Sécurité en montagne : les missions de Météo-France
Suite à l’avalanche du 10 février 1970, qui causa la mort de 39 personnes en touchant un centre UCPA de Val d’Isère, l’État a chargé la Météorologie nationale, ancêtre de Météo-France, de surveiller, en plus de l’atmosphère, le manteau de neigeux, d’en prévoir les évolutions et de diffuser les informations correspondantes.
Qu’est-ce qu’une avalanche ?
Une avalanche est une masse de neige et de glace se détachant brusquement des flancs d’une montagne, dont elle dévale la pente à grande vitesse en provoquant un déplacement brutal d’air, ou « vent d’avalanche ». Elle entraîne avec elle de la terre, des rochers et des débris de toute nature. Elle peut avoir des causes naturelles (départ spontané : chutes de neige, accumulation par le vent, pluie ou réchauffement important) ou accidentelles (déclenchement provoqué : passage de skieurs, chute de corniche ou de sérac).
Le déclenchement des avalanches dépend :
- des conditions météorologiques (quantité et qualité des chutes de neige par exemple) ;
- de la structure du manteau neigeux et de sa stabilité ;
- du relief des lieux (profil de pente, nature du terrain sous-jacent).

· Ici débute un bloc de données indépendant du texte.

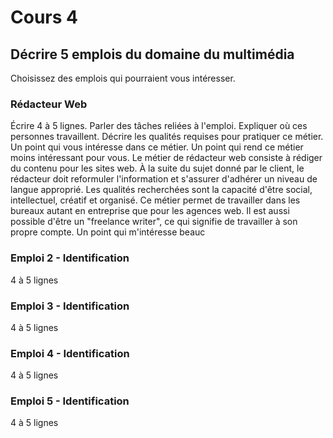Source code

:# Cours 4
## Décrire 5 emplois du domaine du multimédia
Choisissez des emplois qui pourraient vous intéresser. 

### Rédacteur Web 

Écrire 4 à 5 lignes. Parler des tâches reliées à l'emploi. Expliquer où ces personnes travaillent. Décrire les qualités requises pour pratiquer ce métier. Un point qui vous intéresse dans ce métier. Un point qui rend ce métier moins intéressant pour vous. Le métier de rédacteur web consiste à rédiger du contenu pour les sites web. À la suite du sujet donné par le client, le rédacteur doit reformuler l'information et s'assurer d'adhérer un niveau de langue approprié. Les qualités recherchées sont la capacité d'être social, intellectuel, créatif et organisé. Ce métier permet de travailler dans les bureaux autant en entreprise que pour les agences web. Il est aussi possible d'être un "freelance writer", ce qui signifie de travailler à son propre compte. Un point qui m'intéresse beauc

### Emploi 2 - Identification
4 à 5 lignes

### Emploi 3 - Identification
4 à 5 lignes 

### Emploi 4 - Identification
4 à 5 lignes

### Emploi 5 - Identification
4 à 5 lignes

En France, les recensements d’accidents d’avalanche font état d’une moyenne de 30 décès par an occasionnés par ce phénomène selon l’Association nationale pour l’étude de la neige et des avalanches (Anena).
Il est rigoureusement impossible de prévoir la survenue d’une avalanche, qu’elle soit naturelle ou accidentelle. En revanche, il est possible d’estimer et de prévoir le risque d’avalanche, c’est-à-dire de déterminer des probabilités de déclenchement et d’identifier les zones les plus susceptibles d’être touchées.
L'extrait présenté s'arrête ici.